Directions: What is the number of lines in the entries that include the word "full"? Respond with the number only.

Document images with source code
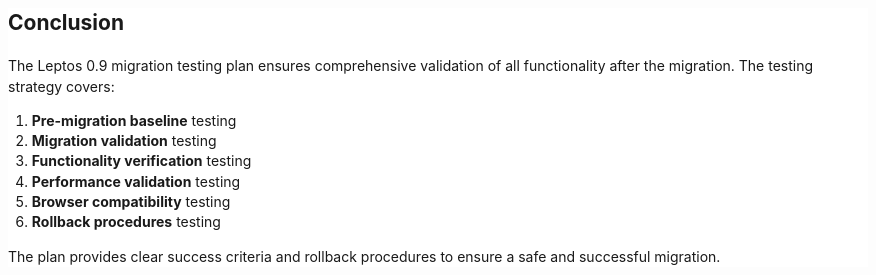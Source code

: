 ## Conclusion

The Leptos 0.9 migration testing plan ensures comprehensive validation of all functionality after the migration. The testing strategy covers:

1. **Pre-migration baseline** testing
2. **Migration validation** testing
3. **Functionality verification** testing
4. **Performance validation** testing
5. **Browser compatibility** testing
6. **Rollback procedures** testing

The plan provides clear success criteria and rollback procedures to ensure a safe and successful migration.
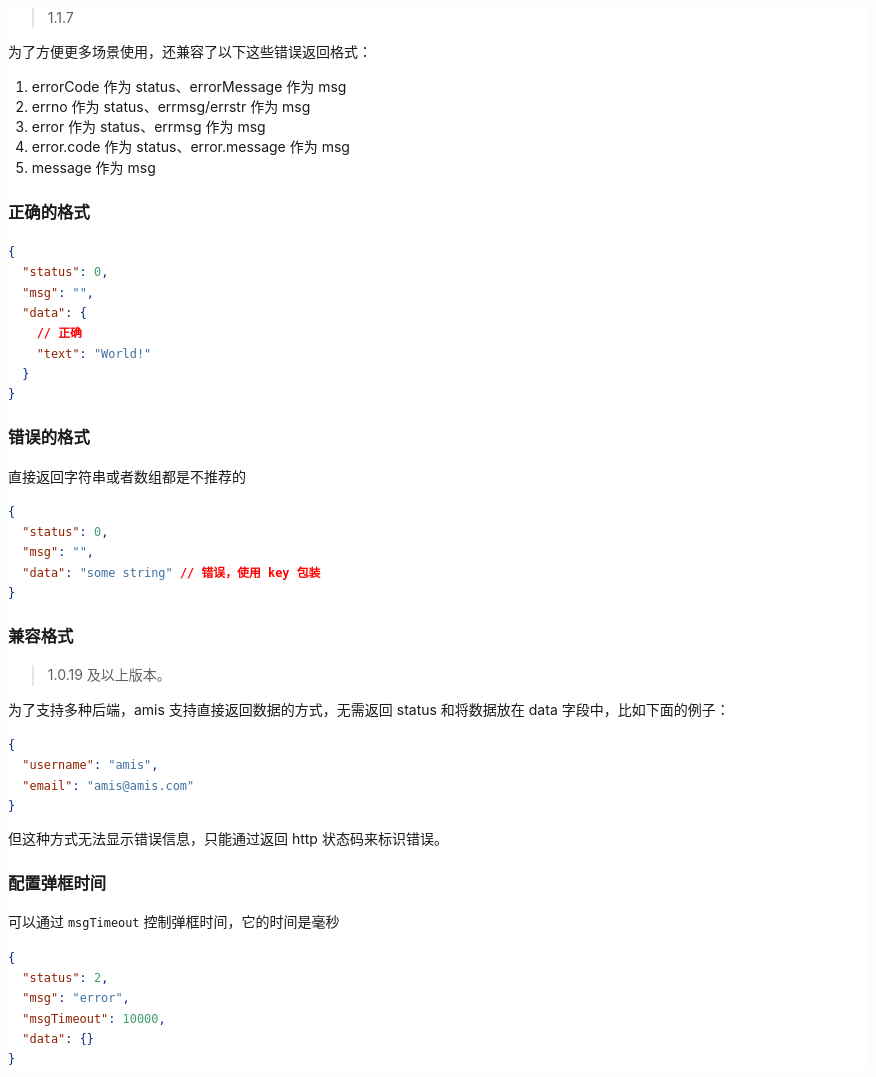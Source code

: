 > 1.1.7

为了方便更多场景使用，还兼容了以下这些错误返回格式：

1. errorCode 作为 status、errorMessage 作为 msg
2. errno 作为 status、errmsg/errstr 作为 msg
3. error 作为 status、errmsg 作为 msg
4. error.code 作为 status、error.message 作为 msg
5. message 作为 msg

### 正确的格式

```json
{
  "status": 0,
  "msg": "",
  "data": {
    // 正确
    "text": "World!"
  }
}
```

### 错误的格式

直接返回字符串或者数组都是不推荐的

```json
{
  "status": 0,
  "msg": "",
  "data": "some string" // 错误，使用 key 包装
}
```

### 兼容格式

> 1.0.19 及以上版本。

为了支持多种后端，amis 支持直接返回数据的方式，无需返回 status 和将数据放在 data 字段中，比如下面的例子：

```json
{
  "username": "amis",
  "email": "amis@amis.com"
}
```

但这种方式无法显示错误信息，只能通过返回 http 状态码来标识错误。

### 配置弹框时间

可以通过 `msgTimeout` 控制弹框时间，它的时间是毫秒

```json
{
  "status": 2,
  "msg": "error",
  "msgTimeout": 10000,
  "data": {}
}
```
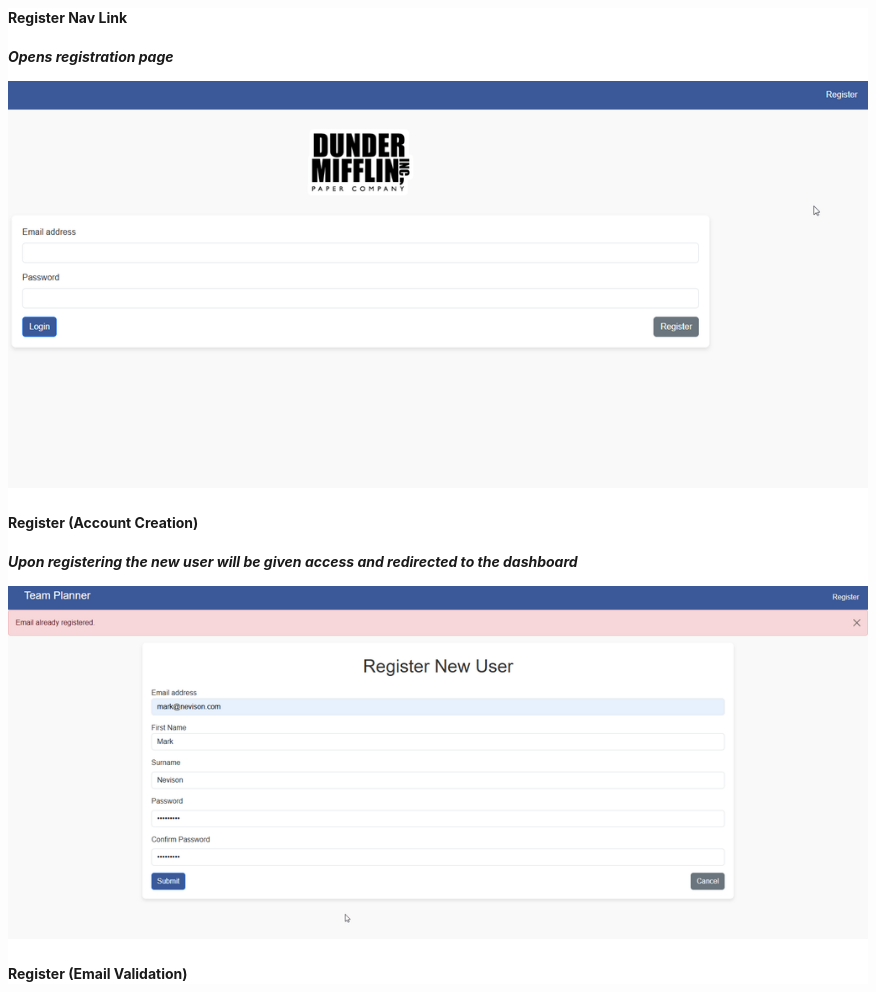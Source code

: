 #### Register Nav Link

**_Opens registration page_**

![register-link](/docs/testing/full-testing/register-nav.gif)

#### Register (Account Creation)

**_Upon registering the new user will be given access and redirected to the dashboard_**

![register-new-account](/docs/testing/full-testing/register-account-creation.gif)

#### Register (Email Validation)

Solution: 2